I’m standing southwest of Berlin at the end of a highway gas station rest stop, trying to hitchhike to Frankfurt, cursing my bad luck on not having shaved the night before.
An old sedan pulls up. The man leans out the window and says, “Turkce?”
Turkish? That’s funny. I was in Turkey two days ago, but I don’t speak Turkish. I say, “American”.
He’s surprised, even though between us is my backpack with a big American flag on it. “American?”
“Yes,” I confirm, and then I notice a woman wrapped in Old Country clothes in the back seat. I assume it’s his wife.
The man is unconvinced. “Poland?”
“No!” I laugh. “American!” and I point to the flag. “California!”
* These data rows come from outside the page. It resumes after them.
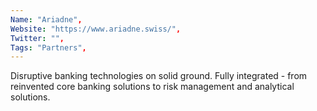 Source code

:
 ```yaml
--- 
Name: "Ariadne", 
Website: "https://www.ariadne.swiss/", 
Twitter: "", 
Tags: "Partners", 
--- 
```

<!--lang:en--> 
Disruptive banking technologies on solid ground. Fully integrated - from reinvented core banking solutions to risk management and analytical solutions.
<!--lang:es--] 
Tecnologías bancarias disruptivas en tierra firme. Totalmente integrado: desde soluciones bancarias centrales reinventadas hasta soluciones analíticas y de gestión de riesgos.
<!--lang:de--] 
Disruptive Banking-Technologien auf festem Boden. Vollständig integriert – von neu erfundenen Core-Banking-Lösungen bis hin zu Risikomanagement- und Analyselösungen.
<!--lang:fr--] 
Des technologies bancaires perturbatrices sur des bases solides. Entièrement intégré - des solutions bancaires de base réinventées aux solutions de gestion des risques et d'analyse.
<!--lang:pl--] 
Rewolucyjne technologie bankowe na solidnym gruncie. W pełni zintegrowany - od wymyślonych na nowo podstawowych rozwiązań bankowych po rozwiązania do zarządzania ryzykiem i rozwiązania analityczne.
<!--lang:uk--] 
Проривні банківські технології на міцному ґрунті. Повністю інтегрований – від оновлених основних банківських рішень до управління ризиками та аналітичних рішень.
[!--lang:*--> 
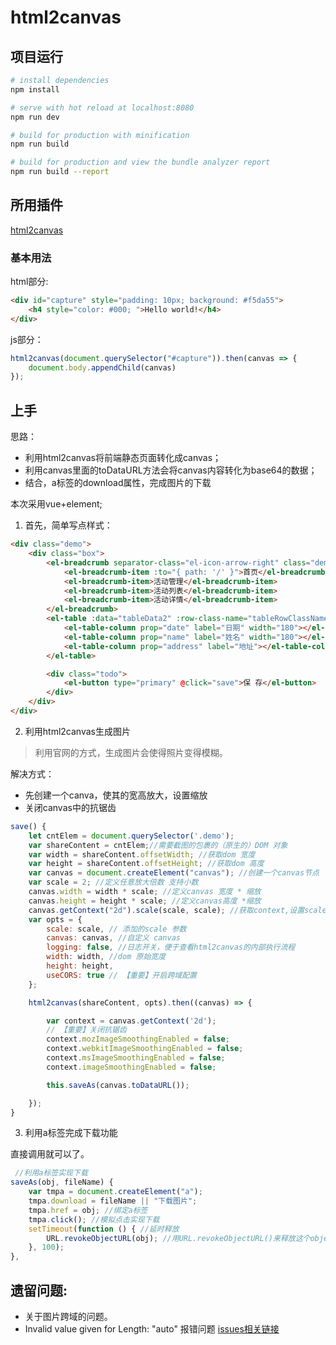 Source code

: # html2canvas

## 项目运行

``` bash
# install dependencies
npm install

# serve with hot reload at localhost:8080
npm run dev

# build for production with minification
npm run build

# build for production and view the bundle analyzer report
npm run build --report
```

## 所用插件

[html2canvas](https://github.com/niklasvh/html2canvas)

### 基本用法

html部分:
```html
<div id="capture" style="padding: 10px; background: #f5da55">
    <h4 style="color: #000; ">Hello world!</h4>
</div>
```
js部分：
```js
html2canvas(document.querySelector("#capture")).then(canvas => {
    document.body.appendChild(canvas)
});
```
## 上手
思路：
- 利用html2canvas将前端静态页面转化成canvas；
- 利用canvas里面的toDataURL方法会将canvas内容转化为base64的数据；
- 结合，a标签的download属性，完成图片的下载


本次采用vue+element;

1. 首先，简单写点样式：

```html
<div class="demo">
    <div class="box">
        <el-breadcrumb separator-class="el-icon-arrow-right" class="demo-nav">
            <el-breadcrumb-item :to="{ path: '/' }">首页</el-breadcrumb-item>
            <el-breadcrumb-item>活动管理</el-breadcrumb-item>
            <el-breadcrumb-item>活动列表</el-breadcrumb-item>
            <el-breadcrumb-item>活动详情</el-breadcrumb-item>
        </el-breadcrumb>
        <el-table :data="tableData2" :row-class-name="tableRowClassName">
            <el-table-column prop="date" label="日期" width="180"></el-table-column>
            <el-table-column prop="name" label="姓名" width="180"></el-table-column>
            <el-table-column prop="address" label="地址"></el-table-column>
        </el-table>

        <div class="todo">
            <el-button type="primary" @click="save">保 存</el-button>
        </div>
    </div>
</div>
```
2. 利用html2canvas生成图片

> 利用官网的方式，生成图片会使得照片变得模糊。  

解决方式：
- 先创建一个canva，使其的宽高放大，设置缩放
- 关闭canvas中的抗锯齿


```js
save() {
    let cntElem = document.querySelector('.demo');
    var shareContent = cntElem;//需要截图的包裹的（原生的）DOM 对象
    var width = shareContent.offsetWidth; //获取dom 宽度
    var height = shareContent.offsetHeight; //获取dom 高度
    var canvas = document.createElement("canvas"); //创建一个canvas节点
    var scale = 2; //定义任意放大倍数 支持小数
    canvas.width = width * scale; //定义canvas 宽度 * 缩放
    canvas.height = height * scale; //定义canvas高度 *缩放
    canvas.getContext("2d").scale(scale, scale); //获取context,设置scale
    var opts = {
        scale: scale, // 添加的scale 参数
        canvas: canvas, //自定义 canvas
        logging: false, //日志开关，便于查看html2canvas的内部执行流程
        width: width, //dom 原始宽度
        height: height,
        useCORS: true // 【重要】开启跨域配置
    };

    html2canvas(shareContent, opts).then((canvas) => {

        var context = canvas.getContext('2d');
        // 【重要】关闭抗锯齿
        context.mozImageSmoothingEnabled = false;
        context.webkitImageSmoothingEnabled = false;
        context.msImageSmoothingEnabled = false;
        context.imageSmoothingEnabled = false;

        this.saveAs(canvas.toDataURL());

    });
}
```

3. 利用a标签完成下载功能

直接调用就可以了。
```js
 //利用a标签实现下载
saveAs(obj, fileName) {
    var tmpa = document.createElement("a");
    tmpa.download = fileName || "下载图片";
    tmpa.href = obj; //绑定a标签
    tmpa.click(); //模拟点击实现下载
    setTimeout(function () { //延时释放
        URL.revokeObjectURL(obj); //用URL.revokeObjectURL()来释放这个object URL
    }, 100);
},
```

## 遗留问题:
- 关于图片跨域的问题。
- Invalid value given for Length: "auto" 报错问题 [issues相关链接](https://github.com/niklasvh/html2canvas/issues/1514) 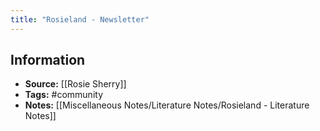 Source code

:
 ```yaml
---
title: "Rosieland - Newsletter"
---
```

## Information
- **Source:** [[Rosie Sherry]]
- **Tags:** #community 
- **Notes:** [[Miscellaneous Notes/Literature Notes/Rosieland - Literature Notes]]
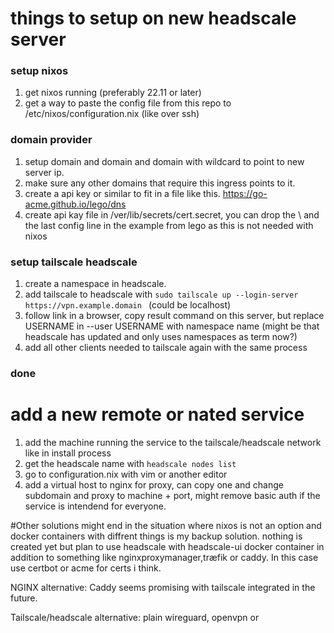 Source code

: # things to setup on new headscale server
### setup nixos
1. get nixos running (preferably 22.11 or later)
2. get a way to paste the config file from this repo to /etc/nixos/configuration.nix (like over ssh)

### domain provider
1. setup domain and domain and domain with wildcard to point to new server ip.
2. make sure any other domains that require this ingress points to it.
3. create a api key or similar to fit in a file like this. https://go-acme.github.io/lego/dns
4. create api kay file in /ver/lib/secrets/cert.secret, you can drop the \ and the last config line in  the example from lego as this is not needed with nixos




### setup tailscale headscale
1. create a namespace in headscale.
2. add tailscale to headscale with ```sudo tailscale up --login-server https://vpn.example.domain ``` (could be localhost) 
3. follow link in a browser, copy result command on this server, but replace USERNAME in --user USERNAME with namespace name (might be that headscale has updated and only uses namespaces as term now?)
4. add all other clients needed to tailscale again with the same process

### done

# add a new remote or nated service
1. add the machine running the service to the tailscale/headscale network like in install process
2. get the headscale name with ``` headscale nodes list ```
3. go to configuration.nix with vim or another editor
4. add a virtual host to nginx for proxy, can copy one and change subdomain and proxy to  machine + port, might remove basic auth if the service is intendend for everyone.


#Other solutions
might end in the situation where nixos is not an option and docker containers with diffrent things is my backup solution.
nothing is created yet but plan to use headscale with headscale-ui docker container in addition to something like nginxproxymanager,træfik or caddy.  In this case use  certbot or acme for certs i think.

NGINX alternative: Caddy seems promising with tailscale integrated in the future. 

Tailscale/headscale alternative: plain wireguard, openvpn or 

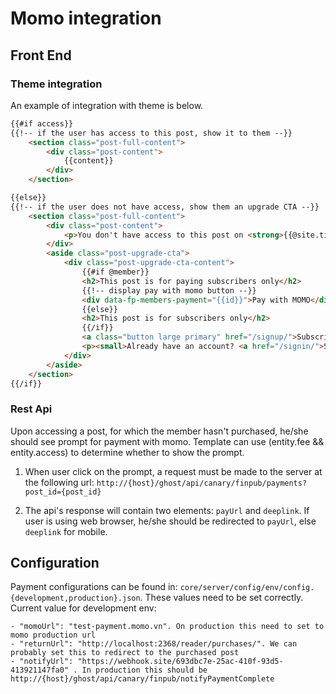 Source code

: # Momo integration

## Front End

### Theme integration

An example of integration with theme is below.

```html
{{#if access}}
{{!-- if the user has access to this post, show it to them --}}
    <section class="post-full-content">
        <div class="post-content">
            {{content}}
        </div>
    </section>

{{else}}
{{!-- if the user does not have access, show them an upgrade CTA --}}
    <section class="post-full-content">
        <div class="post-content">
            <p>You don't have access to this post on <strong>{{@site.title}}</strong> at the moment, but if you upgrade your account you'll be able to see the whole thing, as well as all the other posts in the archive! Subscribing only takes a few seconds and will give you immediate access.</p>
        </div>
        <aside class="post-upgrade-cta">
            <div class="post-upgrade-cta-content">
                {{#if @member}}
                <h2>This post is for paying subscribers only</h2>
                {{!-- display pay with momo button --}}
                <div data-fp-members-payment="{{id}}">Pay with MOMO</div>
                {{else}}
                <h2>This post is for subscribers only</h2>
                {{/if}}
                <a class="button large primary" href="/signup/">Subscribe now</a>
                <p><small>Already have an account? <a href="/signin/">Sign in</a></small></p>
            </div>
        </aside>
    </section>
{{/if}}
```

### Rest Api


Upon accessing a post, for which the member hasn't purchased, he/she should see prompt for payment with momo. Template can use (entity.fee && entity.access) to determine whether to show the prompt.

1. When user click on the prompt, a request must be made to the server at the following url: `http://{host}/ghost/api/canary/finpub/payments?post_id={post_id}`

2. The api's response will contain two elements: `payUrl` and `deeplink`. If user is using web browser, he/she should be redirected to `payUrl`, else `deeplink` for mobile.

## Configuration

Payment configurations can be found in: `core/server/config/env/config.{development,production}.json`. These values need to be set correctly. Current value for development env:

    - "momoUrl": "test-payment.momo.vn". On production this need to set to momo production url
    - "returnUrl": "http://localhost:2368/reader/purchases/". We can probably set this to redirect to the purchased post
    - "notifyUrl": "https://webhook.site/693dbc7e-25ac-410f-93d5-413921147fa0" . In production this should be http://{host}/ghost/api/canary/finpub/notifyPaymentComplete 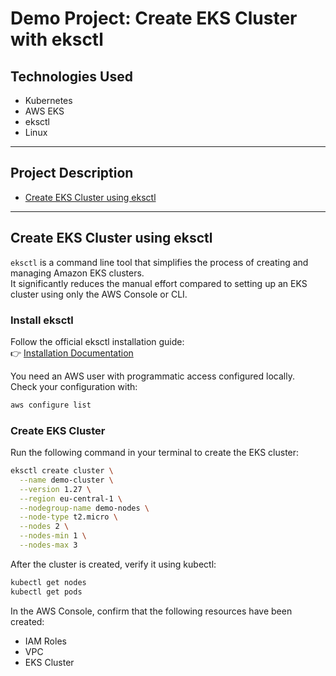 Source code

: # Demo Project: Create EKS Cluster with eksctl

## Technologies Used
- Kubernetes  
- AWS EKS  
- eksctl  
- Linux  

---

## Project Description
- [Create EKS Cluster using eksctl](#create-eks-cluster-using-eksctl)  

---

## Create EKS Cluster using eksctl
`eksctl` is a command line tool that simplifies the process of creating and managing Amazon EKS clusters.  
It significantly reduces the manual effort compared to setting up an EKS cluster using only the AWS Console or CLI.  

### Install eksctl
Follow the official eksctl installation guide:  
👉 [Installation Documentation](https://eksctl.io/installation/)

You need an AWS user with programmatic access configured locally.  
Check your configuration with:

```bash
aws configure list
```

### Create EKS Cluster

Run the following command in your terminal to create the EKS cluster:
```bash
eksctl create cluster \
  --name demo-cluster \
  --version 1.27 \
  --region eu-central-1 \
  --nodegroup-name demo-nodes \
  --node-type t2.micro \
  --nodes 2 \
  --nodes-min 1 \
  --nodes-max 3
```

After the cluster is created, verify it using kubectl:
```bash
kubectl get nodes
kubectl get pods
```

In the AWS Console, confirm that the following resources have been created:
- IAM Roles
- VPC
- EKS Cluster 
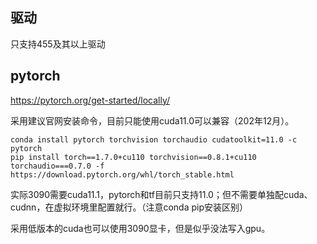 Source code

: ## 驱动
只支持455及其以上驱动

## pytorch
https://pytorch.org/get-started/locally/

采用建议官网安装命令，目前只能使用cuda11.0可以兼容（202年12月）。
```shell
conda install pytorch torchvision torchaudio cudatoolkit=11.0 -c pytorch
pip install torch==1.7.0+cu110 torchvision==0.8.1+cu110 torchaudio===0.7.0 -f https://download.pytorch.org/whl/torch_stable.html
```

实际3090需要cuda11.1，pytorch和tf目前只支持11.0；但不需要单独配cuda、cudnn，在虚拟环境里配置就行。（注意conda pip安装区别）

采用低版本的cuda也可以使用3090显卡，但是似乎没法写入gpu。
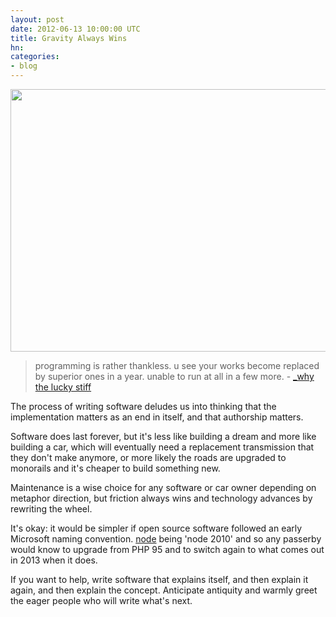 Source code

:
 ```yaml
---
layout: post
date: 2012-06-13 10:00:00 UTC
title: Gravity Always Wins
hn:
categories:
- blog
---
```


<div class='shutter-300'>
<a href='http://www.flickr.com/photos/tmcw/7355044624/in/photostream'><img src='http://farm9.staticflickr.com/8167/7355044624_9d0faa173a_z.jpg' width='640' height='420' /></a>
</div>

> programming is rather thankless. u see your works become replaced by
  superior ones in a year. unable to run at all in a few
  more. - [_why the lucky stiff](http://en.wikipedia.org/wiki/Why_the_lucky_stiff)

The process of writing software deludes us into thinking that the
implementation matters as an end in itself, and that authorship matters.

Software does last forever, but it's less like building a dream and more
like building a car, which will eventually need a replacement transmission
that they don't make anymore, or more likely the roads are upgraded to
monorails and it's cheaper to build something new.

Maintenance is a wise choice for any software or car owner depending on
metaphor direction, but friction always wins and technology advances
by rewriting the wheel.

It's okay: it would be simpler if open source software followed an
early Microsoft naming convention. [node](http://nodejs.org/) being
'node 2010' and so any passerby would know to upgrade from PHP 95
and to switch again to what comes out in 2013 when it does.

If you want to help, write software that explains itself,
and then explain it again, and then explain the concept.
Anticipate antiquity and warmly greet the eager
people who will write what's next.
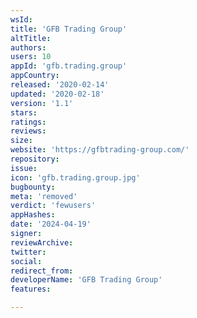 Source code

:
 ```yaml
---
wsId: 
title: 'GFB Trading Group'
altTitle: 
authors: 
users: 10
appId: 'gfb.trading.group'
appCountry: 
released: '2020-02-14'
updated: '2020-02-18'
version: '1.1'
stars: 
ratings: 
reviews: 
size: 
website: 'https://gfbtrading-group.com/'
repository: 
issue: 
icon: 'gfb.trading.group.jpg'
bugbounty: 
meta: 'removed'
verdict: 'fewusers'
appHashes: 
date: '2024-04-19'
signer: 
reviewArchive: 
twitter: 
social: 
redirect_from: 
developerName: 'GFB Trading Group'
features: 

---
```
He hands me a business card in Polish that I can’t read and starts a rambling story in hard-to-follow English about losing his documents in a McDonald’s and needing money. I shrug my shoulders helplessly and gesture to my backpack, trying to convey that I’m not his target demographic. Undeterred, he fidgets with a big gold ring on his finger and when he pulls it off, he makes a final, desperate flourish by trying to put the ring in my hand while asking me to give him something for it, anything.
Is it a wedding ring? I pull my hand back and snatch a glance at the woman in the back seat who stares blankly ahead, revealing nothing. I step back, shrug again, and say “No thank you, sorry.”
He gazes at me for a couple of seconds, crestfallen that I’m not going to be his savior. He then stares out the windshield like his wife is, perhaps realizing that I’m the last person before the open road. He puts the car in gear and pulls away, slowly, into the abyss.